◆ **TASK DIRECTIONS**
Look through the listing and locate every line containing the word "Tempo"; copy those lines.

START GIVEN DATA

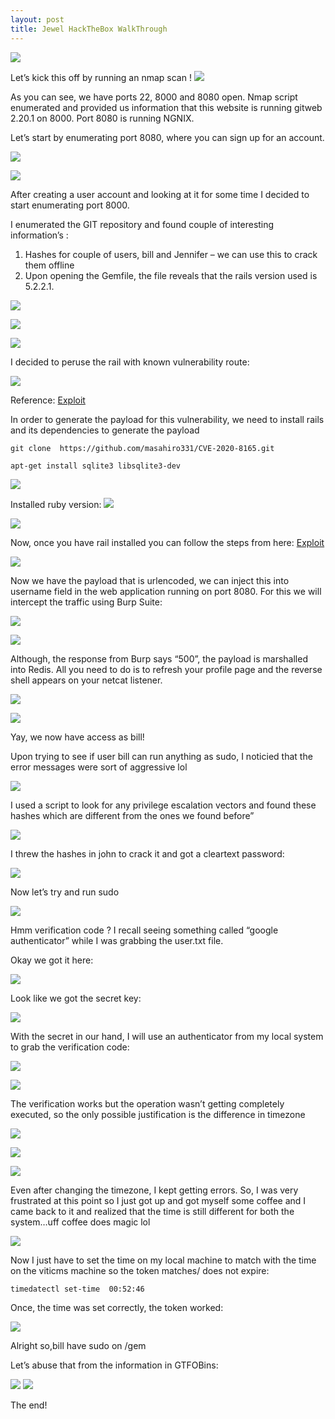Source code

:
 ```yaml
---
layout: post
title: Jewel HackTheBox WalkThrough
---
```

![](/images/2021-02-14-jewel/0.png)

Let’s kick this off by running an nmap scan !
![](/images/2021-02-14-jewel/1.png)

As you can see, we have ports 22, 8000 and 8080 open. Nmap script enumerated and provided us information that this website is running gitweb 2.20.1 on 8000. Port 8080 is running NGNIX.


Let’s start by enumerating port 8080, where you can sign up for an account.

![](/images/2021-02-14-jewel/2.png)

![](/images/2021-02-14-jewel/3.png)

After creating a user account and looking at it for some time I decided to start enumerating port 8000.

I enumerated the GIT repository and found couple of interesting information’s :
1)	Hashes for couple of users, bill and Jennifer – we can use this to crack them offline
2)	Upon opening the Gemfile, the file reveals that the rails version used is 5.2.2.1.


![](/images/2021-02-14-jewel/4.png)

![](/images/2021-02-14-jewel/5.png)

![](/images/2021-02-14-jewel/6.png)

I decided to peruse the rail with known vulnerability route:

![](/images/2021-02-14-jewel/7.png)

Reference: [Exploit](https://github.com/masahiro331/CVE-2020-8165)

In order to generate the payload for this vulnerability, we need to install rails and its dependencies to generate the payload

```
git clone  https://github.com/masahiro331/CVE-2020-8165.git

apt-get install sqlite3 libsqlite3-dev
```

![](/images/2021-02-14-jewel/8.png)

Installed ruby version:
![](/images/2021-02-14-jewel/9.png)

![](/images/2021-02-14-jewel/10.png)

Now, once you have rail installed you can follow the steps from here: [Exploit](https://github.com/masahiro331/CVE-2020-8165)

![](/images/2021-02-14-jewel/11.png)

Now we have the payload that is urlencoded, we can inject this into username field in the web application running on port 8080. For this we will intercept the traffic using Burp Suite:


![](/images/2021-02-14-jewel/12.png)

![](/images/2021-02-14-jewel/13.png)

Although, the response from Burp says “500”,  the payload is marshalled into Redis. All you need to do is to refresh your profile page and the reverse shell appears on your netcat listener.

![](/images/2021-02-14-jewel/14.png)

![](/images/2021-02-14-jewel/15.png)

Yay, we now have access as bill! 

Upon trying to see if user bill can run anything as sudo, I noticied that the error messages were sort of aggressive lol 

![](/images/2021-02-14-jewel/16.png)

I used a script to look for any privilege escalation vectors and found these hashes which are different from the ones we found before” 

![](/images/2021-02-14-jewel/17.png)

I threw the hashes in john to crack it and got a cleartext password:

![](/images/2021-02-14-jewel/18.png)

Now let’s try and run sudo

![](/images/2021-02-14-jewel/19.png)


Hmm verification code ? I recall seeing something called “google authenticator” while I was grabbing the user.txt file. 

Okay we got it here:

![](/images/2021-02-14-jewel/20.png)

Look like we got the secret key:

![](/images/2021-02-14-jewel/21.png)

With the secret in our hand, I will use an authenticator from my local system to grab the verification code:

![](/images/2021-02-14-jewel/22.png)

![](/images/2021-02-14-jewel/23.png)

The verification works but the operation wasn’t getting completely executed, so the only possible justification is the difference in timezone  

![](/images/2021-02-14-jewel/24.png)

![](/images/2021-02-14-jewel/25.png)

![](/images/2021-02-14-jewel/26.png)

Even after changing the timezone, I kept getting errors. So, I was very frustrated at this point so I just got up and got myself some coffee and I came back to it and realized that the time is still different for both the system…uff coffee does magic lol

![](/images/2021-02-14-jewel/27.png)

Now I just have to set the time on my local machine to match with the time on the viticms machine so the token matches/ does not expire:
```
timedatectl set-time  00:52:46
```

Once, the time was set correctly, the token worked:


![](/images/2021-02-14-jewel/28.png)

Alright so,bill have sudo on /gem 

Let’s abuse that from the information in GTFOBins:


![](/images/2021-02-14-jewel/29.png)
![](/images/2021-02-14-jewel/30.png)

The end!
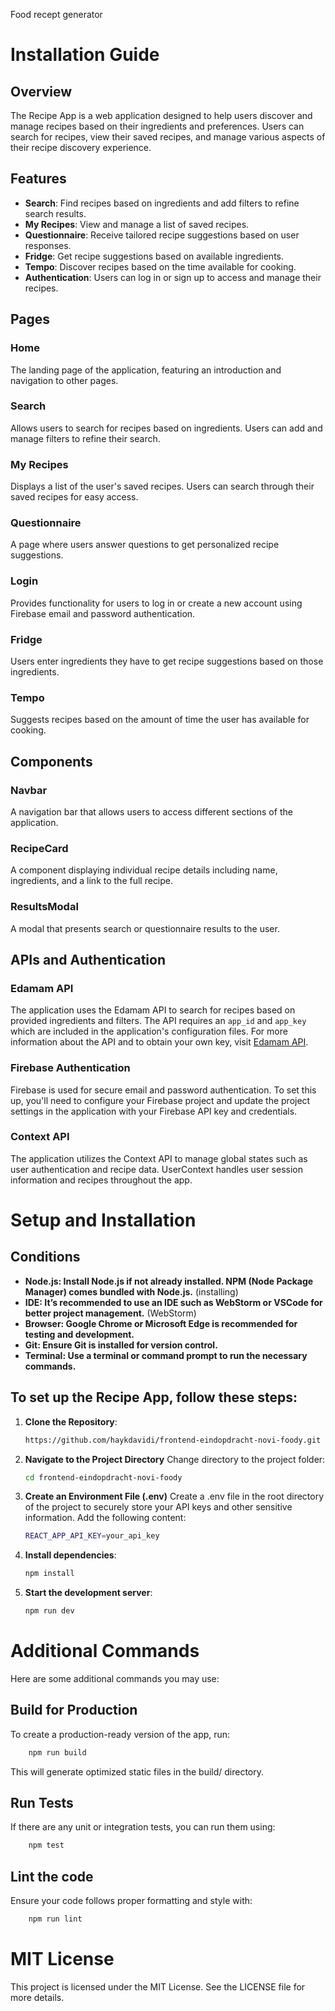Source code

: Food recept generator

# Installation Guide

## Overview

The Recipe App is a web application designed to help users discover and manage recipes based on their ingredients and preferences. Users can search for recipes, view their saved recipes, and manage various aspects of their recipe discovery experience. 

## Features

- **Search**: Find recipes based on ingredients and add filters to refine search results.
- **My Recipes**: View and manage a list of saved recipes.
- **Questionnaire**: Receive tailored recipe suggestions based on user responses.
- **Fridge**: Get recipe suggestions based on available ingredients.
- **Tempo**: Discover recipes based on the time available for cooking.
- **Authentication**: Users can log in or sign up to access and manage their recipes.

## Pages

### Home

The landing page of the application, featuring an introduction and navigation to other pages.

### Search

Allows users to search for recipes based on ingredients. Users can add and manage filters to refine their search.

### My Recipes

Displays a list of the user's saved recipes. Users can search through their saved recipes for easy access.

### Questionnaire

A page where users answer questions to get personalized recipe suggestions.

### Login

Provides functionality for users to log in or create a new account using Firebase email and password authentication.

### Fridge

Users enter ingredients they have to get recipe suggestions based on those ingredients.

### Tempo

Suggests recipes based on the amount of time the user has available for cooking.

## Components

### Navbar

A navigation bar that allows users to access different sections of the application.

### RecipeCard

A component displaying individual recipe details including name, ingredients, and a link to the full recipe.

### ResultsModal

A modal that presents search or questionnaire results to the user.

## APIs and Authentication

### Edamam API

The application uses the Edamam API to search for recipes based on provided ingredients and filters. The API requires an `app_id` and `app_key` which are included in the application's configuration files. For more information about the API and to obtain your own key, visit [Edamam API](https://developer.edamam.com/).

### Firebase Authentication

Firebase is used for secure email and password authentication. To set this up, you'll need to configure your Firebase project and update the project settings in the application with your Firebase API key and credentials.

### Context API

The application utilizes the Context API to manage global states such as user authentication and recipe data. UserContext handles user session information and recipes throughout the app. 

# Setup and Installation

## Conditions

- **Node.js: Install Node.js if not already installed. NPM (Node Package Manager) comes bundled with Node.js.** (installing)
- **IDE: It’s recommended to use an IDE such as WebStorm or VSCode for better project management.** (WebStorm)
- **Browser: Google Chrome or Microsoft Edge is recommended for testing and development.**
- **Git: Ensure Git is installed for version control.**
- **Terminal: Use a terminal or command prompt to run the necessary commands.**

## To set up the Recipe App, follow these steps:

1. **Clone the Repository**:
    ```sh
   https://github.com/haykdavidi/frontend-eindopdracht-novi-foody.git
     ```
2. **Navigate to the Project Directory**
   Change directory to the project folder:
    ```sh
   cd frontend-eindopdracht-novi-foody
     ```
3. **Create an Environment File (.env)**
   Create a .env file in the root directory of the project to securely store your API keys and other sensitive information. Add the following content:
    ```sh
   REACT_APP_API_KEY=your_api_key
     ```

4. **Install dependencies**:
    ```sh
    npm install
    ```

5. **Start the development server**:
    ```sh
    npm run dev
    ```
# Additional Commands

Here are some additional commands you may use:

## Build for Production
To create a production-ready version of the app, run:
```sh
    npm run build
  ```
This will generate optimized static files in the build/ directory.

## Run Tests
If there are any unit or integration tests, you can run them using:
```sh
    npm test
  ```
## Lint the code
Ensure your code follows proper formatting and style with:
```sh
    npm run lint
  ```
# MIT License
This project is licensed under the MIT License. See the LICENSE file for more details.



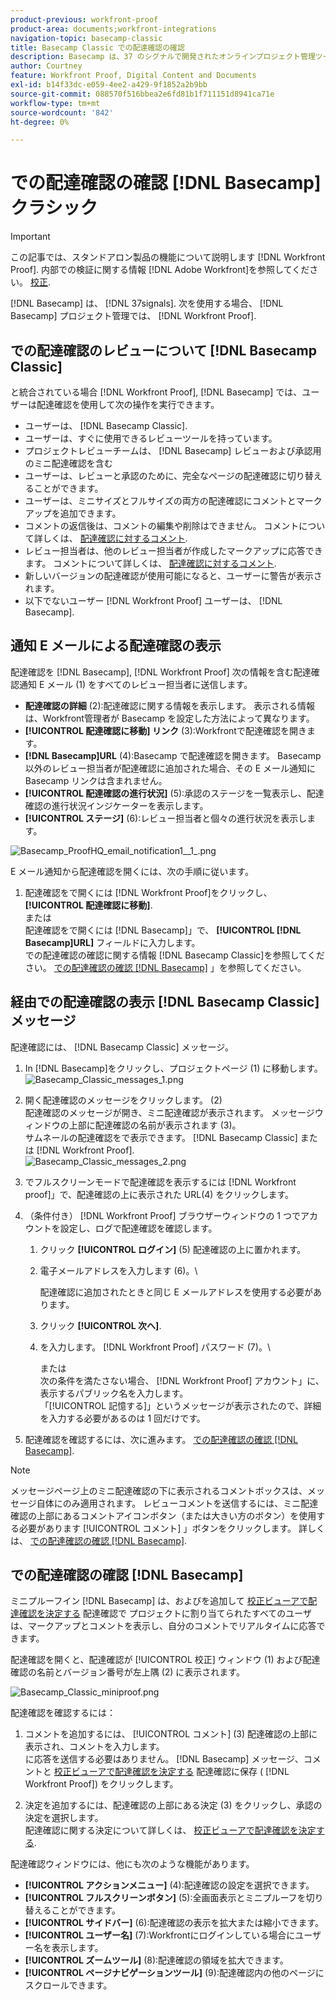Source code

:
 ```yaml
---
product-previous: workfront-proof
product-area: documents;workfront-integrations
navigation-topic: basecamp-classic
title: Basecamp Classic での配達確認の確認
description: Basecamp は、37 のシグナルで開発されたオンラインプロジェクト管理ツールです。 Basecamp をプロジェクト管理に使用する場合、 [!DNL Workfront Proof].
author: Courtney
feature: Workfront Proof, Digital Content and Documents
exl-id: b14f33dc-e059-4ee2-a429-9f1852a2b9bb
source-git-commit: 088570f516bbea2e6fd81b1f711151d8941ca71e
workflow-type: tm+mt
source-wordcount: '842'
ht-degree: 0%

---
```


# での配達確認の確認 [!DNL Basecamp] クラシック

>[!IMPORTANT]
>
>この記事では、スタンドアロン製品の機能について説明します [!DNL Workfront Proof]. 内部での検証に関する情報 [!DNL Adobe Workfront]を参照してください。 [校正](../../../review-and-approve-work/proofing/proofing.md).

[!DNL Basecamp] は、 [!DNL 37signals]. 次を使用する場合、 [!DNL Basecamp] プロジェクト管理では、 [!DNL Workfront Proof].

## での配達確認のレビューについて [!DNL Basecamp Classic]

と統合されている場合 [!DNL Workfront Proof], [!DNL Basecamp] では、ユーザーは配達確認を使用して次の操作を実行できます。

* ユーザーは、 [!DNL Basecamp Classic].
* ユーザーは、すぐに使用できるレビューツールを持っています。
* プロジェクトレビューチームは、 [!DNL Basecamp] レビューおよび承認用のミニ配達確認を含む
* ユーザーは、レビューと承認のために、完全なページの配達確認に切り替えることができます。
* ユーザーは、ミニサイズとフルサイズの両方の配達確認にコメントとマークアップを追加できます。
* コメントの返信後は、コメントの編集や削除はできません。 コメントについて詳しくは、 [配達確認に対するコメント](../../../review-and-approve-work/proofing/reviewing-proofs-within-workfront/comment-on-a-proof/comment-on-proof.md).
* レビュー担当者は、他のレビュー担当者が作成したマークアップに応答できます。 コメントについて詳しくは、 [配達確認に対するコメント](../../../review-and-approve-work/proofing/reviewing-proofs-within-workfront/comment-on-a-proof/comment-on-proof.md).
* 新しいバージョンの配達確認が使用可能になると、ユーザーに警告が表示されます。
* 以下でないユーザー [!DNL Workfront Proof] ユーザーは、 [!DNL Basecamp].

## 通知 E メールによる配達確認の表示

配達確認を [!DNL Basecamp], [!DNL Workfront Proof] 次の情報を含む配達確認通知 E メール (1) をすべてのレビュー担当者に送信します。

* **配達確認の詳細** (2):配達確認に関する情報を表示します。 表示される情報は、Workfront管理者が Basecamp を設定した方法によって異なります。
* **[!UICONTROL 配達確認に移動] リンク** (3):Workfrontで配達確認を開きます。
* **[!DNL Basecamp]URL** (4):Basecamp で配達確認を開きます。 Basecamp 以外のレビュー担当者が配達確認に追加された場合、その E メール通知に Basecamp リンクは含まれません。
* **[!UICONTROL 配達確認の進行状況]** (5):承認のステージを一覧表示し、配達確認の進行状況インジケーターを表示します。
* **[!UICONTROL ステージ]** (6):レビュー担当者と個々の進行状況を表示します。

![Basecamp_ProofHQ_email_notification1__1_.png](assets/basecamp-proofhq-email-notification1--1--350x202.png)

E メール通知から配達確認を開くには、次の手順に従います。

1. 配達確認をで開くには [!DNL Workfront Proof]をクリックし、 **[!UICONTROL 配達確認に移動]**.\
   または\
   配達確認をで開くには [!DNL Basecamp]」で、 **[!UICONTROL [!DNL Basecamp]URL]** フィールドに入力します。\
   での配達確認の確認に関する情報 [!DNL Basecamp Classic]を参照してください。 [での配達確認の確認 [!DNL Basecamp]](#reviewing-a-proof-in-basecamp) 」を参照してください。

## 経由での配達確認の表示 [!DNL Basecamp Classic] メッセージ

配達確認には、 [!DNL Basecamp Classic] メッセージ。

1. In [!DNL Basecamp]をクリックし、プロジェクトページ (1) に移動します。\
   ![Basecamp_Classic_messages_1.png](assets/basecamp-classic-messages-1-350x120.png)

1. 開く配達確認のメッセージをクリックします。 (2)\
   配達確認のメッセージが開き、ミニ配達確認が表示されます。 メッセージウィンドウの上部に配達確認の名前が表示されます (3)。\
   サムネールの配達確認をで表示できます。 [!DNL Basecamp Classic] または [!DNL Workfront Proof].\
   ![Basecamp_Classic_messages_2.png](assets/basecamp-classic-messages-2-350x501.png)

1. でフルスクリーンモードで配達確認を表示するには [!DNL Workfront proof]」で、配達確認の上に表示された URL(4) をクリックします。
1. （条件付き） [!DNL Workfront Proof] ブラウザーウィンドウの 1 つでアカウントを設定し、ログで配達確認を確認します。

   1. クリック **[!UICONTROL ログイン]** (5) 配達確認の上に置かれます。
   1. 電子メールアドレスを入力します (6)。\

      配達確認に追加されたときと同じ E メールアドレスを使用する必要があります。
   1. クリック **[!UICONTROL 次へ]**.
   1. を入力します。 [!DNL Workfront Proof] パスワード (7)。\

      または\
      次の条件を満たさない場合、 [!DNL Workfront Proof] アカウント」に、表示するパブリック名を入力します。\
      「[!UICONTROL 記憶する]」というメッセージが表示されたので、詳細を入力する必要があるのは 1 回だけです。

1. 配達確認を確認するには、次に進みます。 [での配達確認の確認 [!DNL Basecamp]](#reviewing-a-proof-in-basecamp).

>[!NOTE]
>
> メッセージページ上のミニ配達確認の下に表示されるコメントボックスは、メッセージ自体にのみ適用されます。 レビューコメントを送信するには、ミニ配達確認の上部にあるコメントアイコンボタン（または大きい方のボタン）を使用する必要があります [!UICONTROL コメント] 」ボタンをクリックします。 詳しくは、 [での配達確認の確認 [!DNL Basecamp]](#reviewing-a-proof-in-basecamp).

## での配達確認の確認 [!DNL Basecamp]

ミニプルーフイン [!DNL Basecamp] は、およびを追加して [校正ビューアで配達確認を決定する](../../../review-and-approve-work/proofing/reviewing-proofs-within-workfront/make-a-decision-on-a-proof/make-decisions-on-proof.md) 配達確認で プロジェクトに割り当てられたすべてのユーザは、マークアップとコメントを表示し、自分のコメントでリアルタイムに応答できます。

配達確認を開くと、配達確認が [!UICONTROL 校正] ウィンドウ (1) および配達確認の名前とバージョン番号が左上隅 (2) に表示されます。

![Basecamp_Classic_miniproof.png](assets/basecamp-classic-miniproof-350x350.png)

配達確認を確認するには：

1. コメントを追加するには、 [!UICONTROL コメント] (3) 配達確認の上部に表示され、コメントを入力します。\
   に応答を送信する必要はありません。 [!DNL Basecamp] メッセージ、コメントと [校正ビューアで配達確認を決定する](../../../review-and-approve-work/proofing/reviewing-proofs-within-workfront/make-a-decision-on-a-proof/make-decisions-on-proof.md) 配達確認に保存 ( [!DNL Workfront Proof]) をクリックします。

1. 決定を追加するには、配達確認の上部にある決定 (3) をクリックし、承認の決定を選択します。\
   配達確認に関する決定について詳しくは、 [校正ビューアで配達確認を決定する](../../../review-and-approve-work/proofing/reviewing-proofs-within-workfront/make-a-decision-on-a-proof/make-decisions-on-proof.md#making-a-decision-on-a-proof).

配達確認ウィンドウには、他にも次のような機能があります。

* **[!UICONTROL アクションメニュー]** (4):配達確認の設定を選択できます。
* **[!UICONTROL フルスクリーンボタン]** (5):全画面表示とミニプルーフを切り替えることができます。
* **[!UICONTROL サイドバー]** (6):配達確認の表示を拡大または縮小できます。
* **[!UICONTROL ユーザー名]** (7):Workfrontにログインしている場合にユーザー名を表示します。
* **[!UICONTROL ズームツール]** (8):配達確認の領域を拡大できます。
* **[!UICONTROL ページナビゲーションツール]** (9):配達確認内の他のページにスクロールできます。

<!--For more information on reviewing proofs, see [Legacy proofing viewer Overview](../../../workfront-proof/wp-work-proofsfiles/review-proofs-lpv/legacy-proofing-viewer.md).-->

END GIVEN DATA

◆ **RESULT**
- **Tempo**: Discover recipes based on the time available for cooking.
### Tempo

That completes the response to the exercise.